By Beth Hanna | Thompson on Hollywood April 16, 2013 at 2:27PM
Certain episodes of television stand out not only within the course of a series, but within the course of a year. In 2012, it was the eleventh episode of “Mad Men,” titled “The Other Women” (incidentally also featuring a stunning performance from Elisabeth Moss). This year, the finale of “Top of the Lake” achieves that same skin-tingling, harshly heartbreaking, core-shaking status.
Robin wants to mount a case against Matt Mitcham, but initially isn’t getting any help from Jamie’s mother, Simone (Mirrah Foulkes), or the other women who work in Mitcham’s drug lab. After lying, saying they’re on their way to a book group (to discuss the literary classic “Blue Velvet,” ha!), the women admit to Robin that the money, health insurance and general support they receive from Matt is too great to lose.
Bunny’s daughter and fellow Paradise resident, Melissa (Perth-based musician Georgi Kay), is strumming away on her electric guitar in the woods when Jamie and Tui appear. The teens head to Paradise for a meal, where GJ repeats her terse wisdom from last week, that “the body knows what to do.” Tui is resisting the advice to have her baby in hospital, stating that she doesn’t want to be naked for the delivery. Her fear of birthing the child around professionals -- many of whom presumably would be men -- hints at the likely reality that she’s repressing a sexual trauma. She’s also bleeding, which doesn’t bode well for an out-of-hospital birth.

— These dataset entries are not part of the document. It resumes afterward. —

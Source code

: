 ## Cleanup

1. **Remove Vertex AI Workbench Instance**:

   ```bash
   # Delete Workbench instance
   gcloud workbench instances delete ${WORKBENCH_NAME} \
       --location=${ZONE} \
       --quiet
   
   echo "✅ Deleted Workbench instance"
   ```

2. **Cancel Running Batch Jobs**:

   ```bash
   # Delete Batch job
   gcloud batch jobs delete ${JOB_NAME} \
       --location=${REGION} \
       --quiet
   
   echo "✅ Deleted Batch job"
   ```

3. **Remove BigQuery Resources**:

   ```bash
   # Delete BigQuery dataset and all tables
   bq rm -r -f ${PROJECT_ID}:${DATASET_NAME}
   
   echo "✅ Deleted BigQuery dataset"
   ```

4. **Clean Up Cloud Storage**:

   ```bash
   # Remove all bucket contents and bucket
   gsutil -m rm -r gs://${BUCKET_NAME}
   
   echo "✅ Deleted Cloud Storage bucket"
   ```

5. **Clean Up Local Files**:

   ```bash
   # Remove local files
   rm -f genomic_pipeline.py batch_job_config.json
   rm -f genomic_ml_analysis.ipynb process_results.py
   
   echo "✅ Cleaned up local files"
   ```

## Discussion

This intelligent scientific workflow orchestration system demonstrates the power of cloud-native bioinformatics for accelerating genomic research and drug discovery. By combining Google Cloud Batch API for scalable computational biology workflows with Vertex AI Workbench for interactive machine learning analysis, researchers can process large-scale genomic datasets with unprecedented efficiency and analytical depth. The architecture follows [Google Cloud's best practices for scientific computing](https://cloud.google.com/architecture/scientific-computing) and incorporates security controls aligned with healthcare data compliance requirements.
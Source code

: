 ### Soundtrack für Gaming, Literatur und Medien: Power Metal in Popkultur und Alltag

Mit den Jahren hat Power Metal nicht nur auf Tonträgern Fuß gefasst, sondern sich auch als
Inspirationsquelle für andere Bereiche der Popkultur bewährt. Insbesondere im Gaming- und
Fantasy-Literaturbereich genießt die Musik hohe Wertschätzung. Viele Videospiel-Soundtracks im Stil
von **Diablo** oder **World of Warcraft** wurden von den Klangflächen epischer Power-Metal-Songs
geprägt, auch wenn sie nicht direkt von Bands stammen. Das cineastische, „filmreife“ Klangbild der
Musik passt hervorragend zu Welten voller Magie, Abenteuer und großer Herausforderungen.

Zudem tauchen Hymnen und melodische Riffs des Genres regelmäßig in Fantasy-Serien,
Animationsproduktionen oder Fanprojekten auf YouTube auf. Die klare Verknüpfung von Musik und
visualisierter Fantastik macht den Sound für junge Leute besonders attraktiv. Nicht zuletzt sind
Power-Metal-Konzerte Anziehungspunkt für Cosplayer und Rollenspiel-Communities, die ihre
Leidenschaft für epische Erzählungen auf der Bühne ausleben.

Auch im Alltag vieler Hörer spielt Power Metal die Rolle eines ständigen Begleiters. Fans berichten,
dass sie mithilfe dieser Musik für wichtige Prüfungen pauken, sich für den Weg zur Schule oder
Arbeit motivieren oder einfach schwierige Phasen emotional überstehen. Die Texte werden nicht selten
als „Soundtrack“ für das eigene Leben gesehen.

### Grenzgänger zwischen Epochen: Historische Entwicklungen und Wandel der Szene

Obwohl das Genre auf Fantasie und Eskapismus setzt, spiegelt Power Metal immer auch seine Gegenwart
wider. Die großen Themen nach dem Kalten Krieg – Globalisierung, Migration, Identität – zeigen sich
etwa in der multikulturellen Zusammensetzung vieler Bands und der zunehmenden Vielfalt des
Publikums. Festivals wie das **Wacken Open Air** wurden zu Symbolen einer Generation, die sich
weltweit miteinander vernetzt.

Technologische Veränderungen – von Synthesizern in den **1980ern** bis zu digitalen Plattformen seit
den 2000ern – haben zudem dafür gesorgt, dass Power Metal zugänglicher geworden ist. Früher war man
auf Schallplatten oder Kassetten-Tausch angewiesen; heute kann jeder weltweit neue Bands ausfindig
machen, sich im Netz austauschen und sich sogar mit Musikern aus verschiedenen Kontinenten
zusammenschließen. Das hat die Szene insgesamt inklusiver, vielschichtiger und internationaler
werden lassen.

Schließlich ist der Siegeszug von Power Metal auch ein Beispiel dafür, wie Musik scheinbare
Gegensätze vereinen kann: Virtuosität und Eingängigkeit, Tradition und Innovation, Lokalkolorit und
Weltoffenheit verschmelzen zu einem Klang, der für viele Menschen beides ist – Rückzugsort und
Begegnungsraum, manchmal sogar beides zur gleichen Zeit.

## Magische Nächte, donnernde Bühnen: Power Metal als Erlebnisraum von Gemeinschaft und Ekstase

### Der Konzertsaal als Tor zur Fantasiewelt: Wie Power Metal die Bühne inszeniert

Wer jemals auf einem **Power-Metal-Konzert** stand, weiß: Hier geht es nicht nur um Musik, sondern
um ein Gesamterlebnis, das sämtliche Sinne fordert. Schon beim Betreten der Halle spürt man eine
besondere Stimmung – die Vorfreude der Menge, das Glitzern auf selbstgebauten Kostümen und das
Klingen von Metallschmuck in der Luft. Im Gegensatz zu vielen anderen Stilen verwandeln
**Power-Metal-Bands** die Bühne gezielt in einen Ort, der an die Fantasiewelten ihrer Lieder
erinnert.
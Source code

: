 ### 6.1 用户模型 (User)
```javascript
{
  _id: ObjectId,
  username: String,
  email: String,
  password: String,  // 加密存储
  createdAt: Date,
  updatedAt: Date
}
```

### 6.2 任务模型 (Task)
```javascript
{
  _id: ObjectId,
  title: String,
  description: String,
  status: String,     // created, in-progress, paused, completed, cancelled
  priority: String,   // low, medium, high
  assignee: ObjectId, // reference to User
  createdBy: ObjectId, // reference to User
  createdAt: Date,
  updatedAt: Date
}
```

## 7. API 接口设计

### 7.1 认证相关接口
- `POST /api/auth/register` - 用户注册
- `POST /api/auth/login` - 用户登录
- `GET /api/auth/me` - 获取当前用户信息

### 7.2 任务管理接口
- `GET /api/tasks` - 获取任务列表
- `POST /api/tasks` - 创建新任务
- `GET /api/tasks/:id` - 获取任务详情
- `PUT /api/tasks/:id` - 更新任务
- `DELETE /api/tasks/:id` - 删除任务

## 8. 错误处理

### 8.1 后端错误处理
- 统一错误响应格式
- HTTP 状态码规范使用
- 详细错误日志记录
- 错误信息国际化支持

A group of Laketop teens, all sporting “Yes” and “No” on their hands and many of whom are participants in the local barista course, meet Tui and Jamie at their forest hideout. It’s Tui’s birthday. Jamie denies that he impregnated Tui, instead telling his friends that it was the “Dark Creator… the snake of Paradise.” (This seemingly implicates Matt Mitcham.) He then says something even more troublesome: “You know who it is. Wake up.” The idea of “waking up” signals a sense of dreaminess or lack of awareness, which is echoed later when Tui confesses to Jamie about her baby: “I don’t even know how it got there.”
This episode screams “Warning!” through the mise-en-scene. The most salient example, of course, would be Robin’s rifle-wielding assailant, the undistinguishable figure in the dusk who aims his shotgun at her as she prepares dinner. After Matt’s gang of hunters ambush Tui’s friends to get information on her whereabouts, the barbecue at the Mitcham residence has a number of visuals that put us on alert. First, there’s the dead female deer head skewered on a spike (in contrast to the glorified taxidermied stag heads we see throughout the series). Next, Matt smashes his hand through a glass cabinet, and then sends a family heirloom -- his mother’s “precious” teacup -- shattering to the floor. His message is clear: He won’t hesitate to kill any of the hunters if they harm Tui. (Ironically, this also suggests a violent streak in Matt towards what’s precious to him -- i.e. his family members.)
A nerve-rackingly uncomfortable scene finds Robin stuck between the devilish glares of Al and Matt on Al’s boat, stranded on the freezing lake. This scene parallels Bob Platt’s precarious situation in the first episode, and we all know how that turned out. I can’t imagine Robin’s visceral fear of being, yet again, in a position where she is outnumbered by men in an isolated setting. Luckily, if somewhat implausibly, Johnno materializes on his boat to whisk her back to shore, claiming he smelled a rat after hearing “from Luke about the fishing trip.”
He also tells her that Matt’s hunters have staked out Tui and Jamie’s forest hideout; once ashore, Robin and Johnno begin searching on foot for the location, hoping to intervene before the hunters can do any harm. Too late. After getting into a bloodless shoot-out with their unwanted visitors, Tui and Jamie switch jackets (so that Jamie is hidden inside Tui’s puffy white parka, and Tui concealed under Jamie’s signature blue hood) to throw off the hunters. As the men chase Jamie, mistaking him for Tui, the young boy slips on a landslide area of rocks, and after skidding hundreds of feet, falls to his death over the edge of a cliff.
While the sequence leading to Jamie's death is horrific and gut-wrenching, it’s also a brilliant example of skillfully choreographed action. Notice how Robin, walking along the river bed, can hear the shouts and gunshots but can’t locate the chase; we as viewers have no particular geographic sense of where she is in relation to the action until Jamie’s body falls into frame. Suddenly, two planes of action, joined only by editing and sound, are thrust together visually with one stomach-turning reveal. The importance of sound in this sequence is reiterated when, as Jamie’s body is hauled into shore, Tui lets off those plaintive gunshots, accompanied by animal-like wails of anguish. Robin hears the noises reverberating through the hills.